As a result we started working backwards from the location that the key is displayed to the user. We learned that the output from stage 4 gets hashed and must hash to a specific value. If the hash matches a predetermined value, the buffer was transformed one additional time to yield the actual key which was displayed to the user.

We could not used the hash function as a filter while growing input candidates because the hash function required 24 bytes of input. At this point we chose to attack the hash function which was a simple shift and xor type hash that yielded a 4 byte value. By unrolling the hash loop we determined that the final hash was actually dependent on only a few bytes out ouf func_4. This is because the shifting portion of the hash causes all of the other bytes to "fall off" the right side. The final dependencies are shown below:

input                   11
bytes               15  14
from            19  18  17
func_4      23  22  21  20
            
final hash: C6  68  35  9B

As can be seen, the most significant byte of the hash is determined solely by byte f4(23), thus f4(23) was known to yield C6. Furthermore C6 subtracted from key_bytes[23] must yeild the output byte at position 23 ('!'). Knowing f4(23) immediately yields f4(2), f4(5), f4(8), f4(11), f4(14), f4(17), and f4(20) which in turn yielded output bytes 2, 5, 8, 11, 14, 17, and 20. At this point, we knew the output to look something like this:

char output[] = "..t..n..e..y..i.. ..r..!";

where dots represent unknown bytes. This was enough additional information to cut down the number of candidate input values significantly, enough to conduct a practical brute force on the input space. Our brute force grew to a maximum of 580 million input candidates by the time we had grown the input to 10 characters. Fortunately growing beyond 10 started to bring more of the filters from func_1, and func_3 in to play and the number of candidates tailed off significantly as we continued to grow the input. As the number of candidates started to shrink we finally reached a point where there were few enough for us to start looking for plain language candidates either on the input side or output side. By the time the inputs had grown to the mid teens, it was apparent that the output was going to be something along the lines of "rotten decryptin....." which was obtained with input in the form D0ct3rK3NpwNzALLM1W so we figured we were on the right track.

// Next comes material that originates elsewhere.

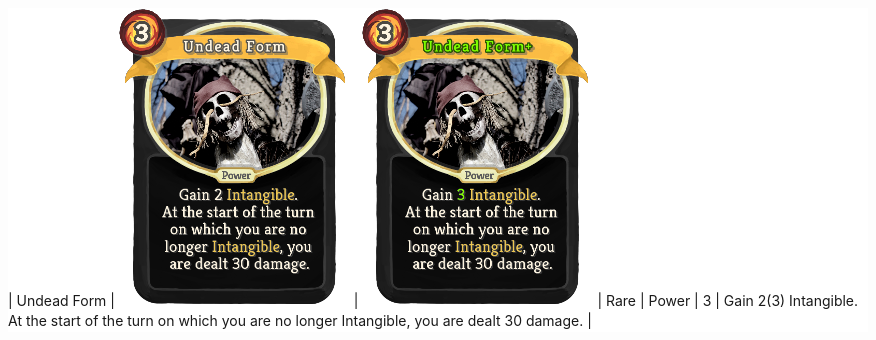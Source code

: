 | Undead Form | ![](sts-mod-the-blackbeard/small-card-images/UndeadForm.png) | ![](sts-mod-the-blackbeard/small-card-images/UndeadFormPlus.png) | Rare | Power | 3 | Gain 2(3) Intangible.  At the start of the turn on which you are no longer Intangible, you are dealt 30 damage. |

In the end out final solution was ugly and used 22 programs, each responsible for growing the input by a single byte. The 22 programs could be chained together with pipes to create a brute forcer that would solve to problem in about 5-6 hours and looked something like this on the command line:

b0 | b1 | b2 | b3 | b4 | b4 | b6 | ..... | b20 | b21

Stage b0 required brute forcing 3 bytes of input to yeild a single byte of output. After that each additional stage appends a single input byte to generate an additional output byte. At stages b2, b5, b8, ... we have the benefit of know what the output byte in those positions must be which cuts down the number on input candidates significantly at each of those stages and keeps the brute force space to a reasonable size.

By far the biggest challenge in the process was the extraction of func_4 which was self modifying, contained position dependent transformations, and which did not honor the gcc requirements to preserve ebx, edi, and esi across function calls (hence the heavily modified version of func_4 that we incorporated into our brute_forcer). The second challenge of incorporating func_4 into a brute forcer was that func_4 contained a subfunction that was essentially a flip-flop toggled by a specific input value. We had to incorporate code that ensured the flip-flop function was reset prior to each brute force attempt that we made.

props to sk3wl member r00tbat for all of his contributions to our solution.

--sk3wlm4st3r